*** Opening EXERCISE MATERIALS ***

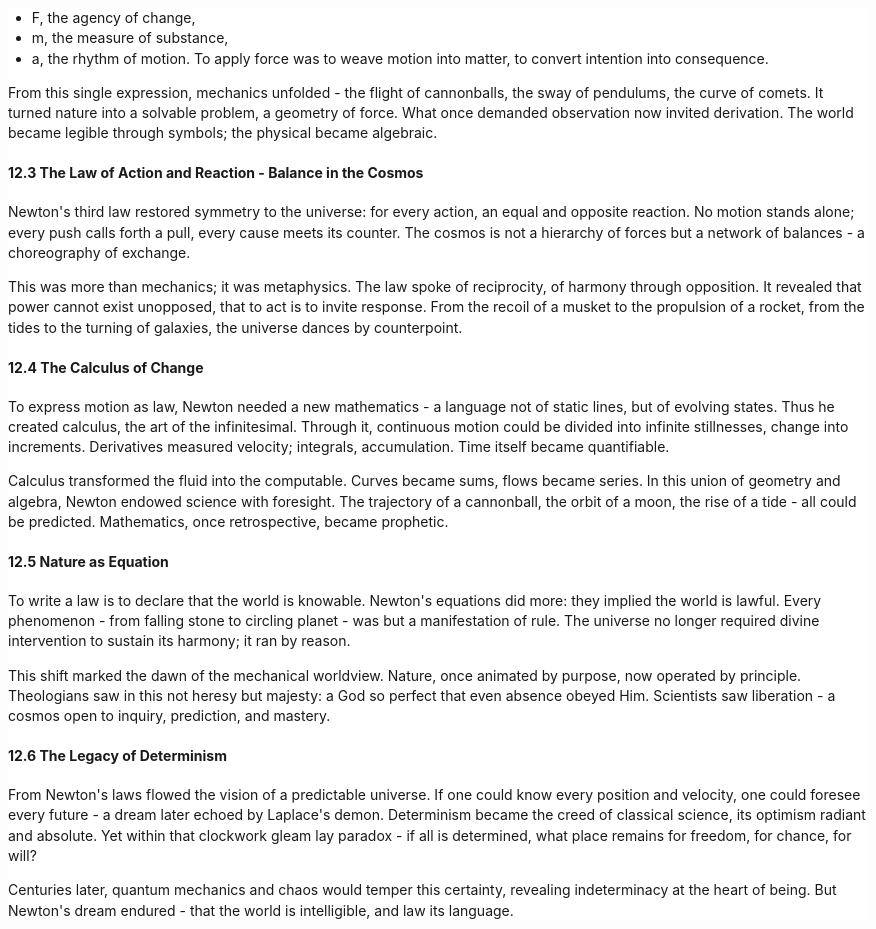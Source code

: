 - F, the agency of change,
- m, the measure of substance,
- a, the rhythm of motion.
  To apply force was to weave motion into matter, to convert intention into consequence.

From this single expression, mechanics unfolded - the flight of cannonballs, the sway of pendulums, the curve of comets. It turned nature into a solvable problem, a geometry of force. What once demanded observation now invited derivation. The world became legible through symbols; the physical became algebraic.

#### 12.3 The Law of Action and Reaction - Balance in the Cosmos

Newton's third law restored symmetry to the universe: for every action, an equal and opposite reaction. No motion stands alone; every push calls forth a pull, every cause meets its counter. The cosmos is not a hierarchy of forces but a network of balances - a choreography of exchange.

This was more than mechanics; it was metaphysics. The law spoke of reciprocity, of harmony through opposition. It revealed that power cannot exist unopposed, that to act is to invite response. From the recoil of a musket to the propulsion of a rocket, from the tides to the turning of galaxies, the universe dances by counterpoint.

#### 12.4 The Calculus of Change

To express motion as law, Newton needed a new mathematics - a language not of static lines, but of evolving states. Thus he created calculus, the art of the infinitesimal. Through it, continuous motion could be divided into infinite stillnesses, change into increments. Derivatives measured velocity; integrals, accumulation. Time itself became quantifiable.

Calculus transformed the fluid into the computable. Curves became sums, flows became series. In this union of geometry and algebra, Newton endowed science with foresight. The trajectory of a cannonball, the orbit of a moon, the rise of a tide - all could be predicted. Mathematics, once retrospective, became prophetic.

#### 12.5 Nature as Equation

To write a law is to declare that the world is knowable. Newton's equations did more: they implied the world is lawful. Every phenomenon - from falling stone to circling planet - was but a manifestation of rule. The universe no longer required divine intervention to sustain its harmony; it ran by reason.

This shift marked the dawn of the mechanical worldview. Nature, once animated by purpose, now operated by principle. Theologians saw in this not heresy but majesty: a God so perfect that even absence obeyed Him. Scientists saw liberation - a cosmos open to inquiry, prediction, and mastery.

#### 12.6 The Legacy of Determinism

From Newton's laws flowed the vision of a predictable universe. If one could know every position and velocity, one could foresee every future - a dream later echoed by Laplace's demon. Determinism became the creed of classical science, its optimism radiant and absolute. Yet within that clockwork gleam lay paradox - if all is determined, what place remains for freedom, for chance, for will?

Centuries later, quantum mechanics and chaos would temper this certainty, revealing indeterminacy at the heart of being. But Newton's dream endured - that the world is intelligible, and law its language.
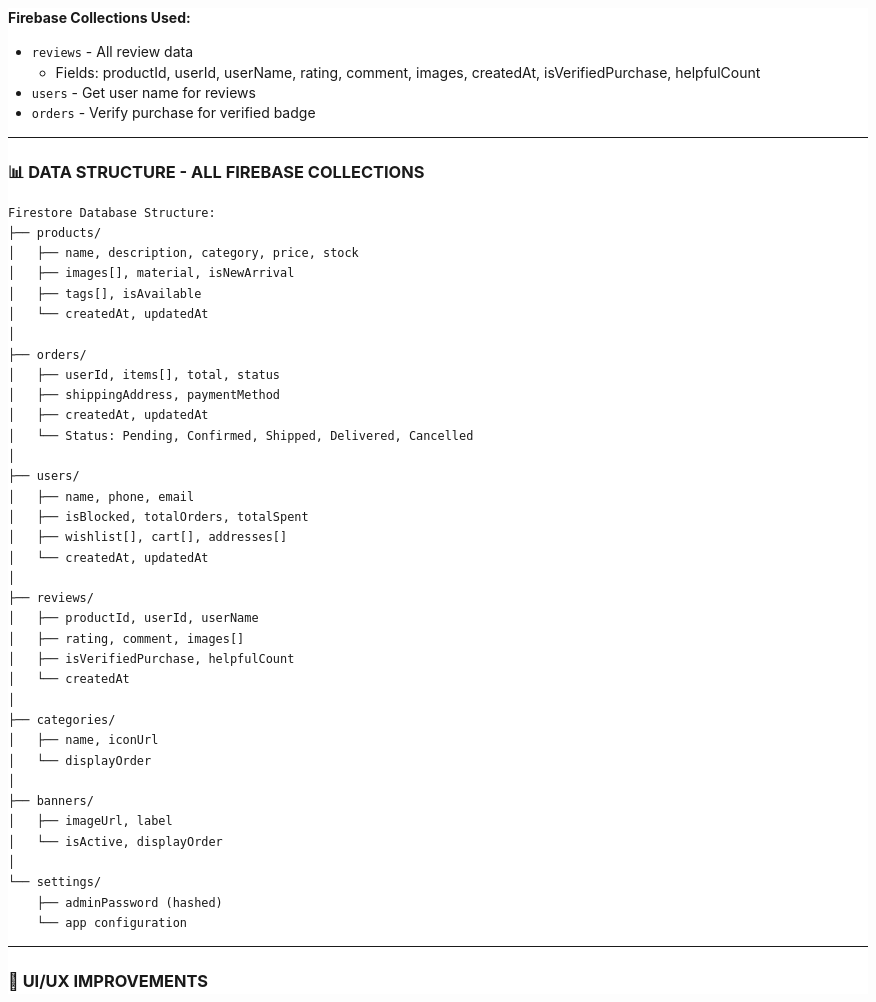 **Firebase Collections Used:**
- `reviews` - All review data
  - Fields: productId, userId, userName, rating, comment, images, createdAt, isVerifiedPurchase, helpfulCount
- `users` - Get user name for reviews
- `orders` - Verify purchase for verified badge

---

### 📊 **DATA STRUCTURE - ALL FIREBASE COLLECTIONS**

```
Firestore Database Structure:
├── products/
│   ├── name, description, category, price, stock
│   ├── images[], material, isNewArrival
│   ├── tags[], isAvailable
│   └── createdAt, updatedAt
│
├── orders/
│   ├── userId, items[], total, status
│   ├── shippingAddress, paymentMethod
│   ├── createdAt, updatedAt
│   └── Status: Pending, Confirmed, Shipped, Delivered, Cancelled
│
├── users/
│   ├── name, phone, email
│   ├── isBlocked, totalOrders, totalSpent
│   ├── wishlist[], cart[], addresses[]
│   └── createdAt, updatedAt
│
├── reviews/
│   ├── productId, userId, userName
│   ├── rating, comment, images[]
│   ├── isVerifiedPurchase, helpfulCount
│   └── createdAt
│
├── categories/
│   ├── name, iconUrl
│   └── displayOrder
│
├── banners/
│   ├── imageUrl, label
│   └── isActive, displayOrder
│
└── settings/
    ├── adminPassword (hashed)
    └── app configuration
```

---

### 🎨 **UI/UX IMPROVEMENTS**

*** Closing EXERCISE MATERIALS ***

▶ [WHAT IS NEEDED] Reproduce each entry precisely, dropping only the pictures.

▶ [OUTPUT OF THE EXERCISE]
Source code

: - F, the agency of change,
- m, the measure of substance,
- a, the rhythm of motion.
  To apply force was to weave motion into matter, to convert intention into consequence.

From this single expression, mechanics unfolded - the flight of cannonballs, the sway of pendulums, the curve of comets. It turned nature into a solvable problem, a geometry of force. What once demanded observation now invited derivation. The world became legible through symbols; the physical became algebraic.

#### 12.3 The Law of Action and Reaction - Balance in the Cosmos

Newton's third law restored symmetry to the universe: for every action, an equal and opposite reaction. No motion stands alone; every push calls forth a pull, every cause meets its counter. The cosmos is not a hierarchy of forces but a network of balances - a choreography of exchange.

This was more than mechanics; it was metaphysics. The law spoke of reciprocity, of harmony through opposition. It revealed that power cannot exist unopposed, that to act is to invite response. From the recoil of a musket to the propulsion of a rocket, from the tides to the turning of galaxies, the universe dances by counterpoint.

#### 12.4 The Calculus of Change

To express motion as law, Newton needed a new mathematics - a language not of static lines, but of evolving states. Thus he created calculus, the art of the infinitesimal. Through it, continuous motion could be divided into infinite stillnesses, change into increments. Derivatives measured velocity; integrals, accumulation. Time itself became quantifiable.

Calculus transformed the fluid into the computable. Curves became sums, flows became series. In this union of geometry and algebra, Newton endowed science with foresight. The trajectory of a cannonball, the orbit of a moon, the rise of a tide - all could be predicted. Mathematics, once retrospective, became prophetic.

#### 12.5 Nature as Equation

To write a law is to declare that the world is knowable. Newton's equations did more: they implied the world is lawful. Every phenomenon - from falling stone to circling planet - was but a manifestation of rule. The universe no longer required divine intervention to sustain its harmony; it ran by reason.

This shift marked the dawn of the mechanical worldview. Nature, once animated by purpose, now operated by principle. Theologians saw in this not heresy but majesty: a God so perfect that even absence obeyed Him. Scientists saw liberation - a cosmos open to inquiry, prediction, and mastery.

#### 12.6 The Legacy of Determinism

From Newton's laws flowed the vision of a predictable universe. If one could know every position and velocity, one could foresee every future - a dream later echoed by Laplace's demon. Determinism became the creed of classical science, its optimism radiant and absolute. Yet within that clockwork gleam lay paradox - if all is determined, what place remains for freedom, for chance, for will?

Centuries later, quantum mechanics and chaos would temper this certainty, revealing indeterminacy at the heart of being. But Newton's dream endured - that the world is intelligible, and law its language.
 **Firebase Collections Used:**
- `reviews` - All review data
  - Fields: productId, userId, userName, rating, comment, images, createdAt, isVerifiedPurchase, helpfulCount
- `users` - Get user name for reviews
- `orders` - Verify purchase for verified badge

---

### 📊 **DATA STRUCTURE - ALL FIREBASE COLLECTIONS**

```
Firestore Database Structure:
├── products/
│   ├── name, description, category, price, stock
│   ├── images[], material, isNewArrival
│   ├── tags[], isAvailable
│   └── createdAt, updatedAt
│
├── orders/
│   ├── userId, items[], total, status
│   ├── shippingAddress, paymentMethod
│   ├── createdAt, updatedAt
│   └── Status: Pending, Confirmed, Shipped, Delivered, Cancelled
│
├── users/
│   ├── name, phone, email
│   ├── isBlocked, totalOrders, totalSpent
│   ├── wishlist[], cart[], addresses[]
│   └── createdAt, updatedAt
│
├── reviews/
│   ├── productId, userId, userName
│   ├── rating, comment, images[]
│   ├── isVerifiedPurchase, helpfulCount
│   └── createdAt
│
├── categories/
│   ├── name, iconUrl
│   └── displayOrder
│
├── banners/
│   ├── imageUrl, label
│   └── isActive, displayOrder
│
└── settings/
    ├── adminPassword (hashed)
    └── app configuration
```

---

### 🎨 **UI/UX IMPROVEMENTS**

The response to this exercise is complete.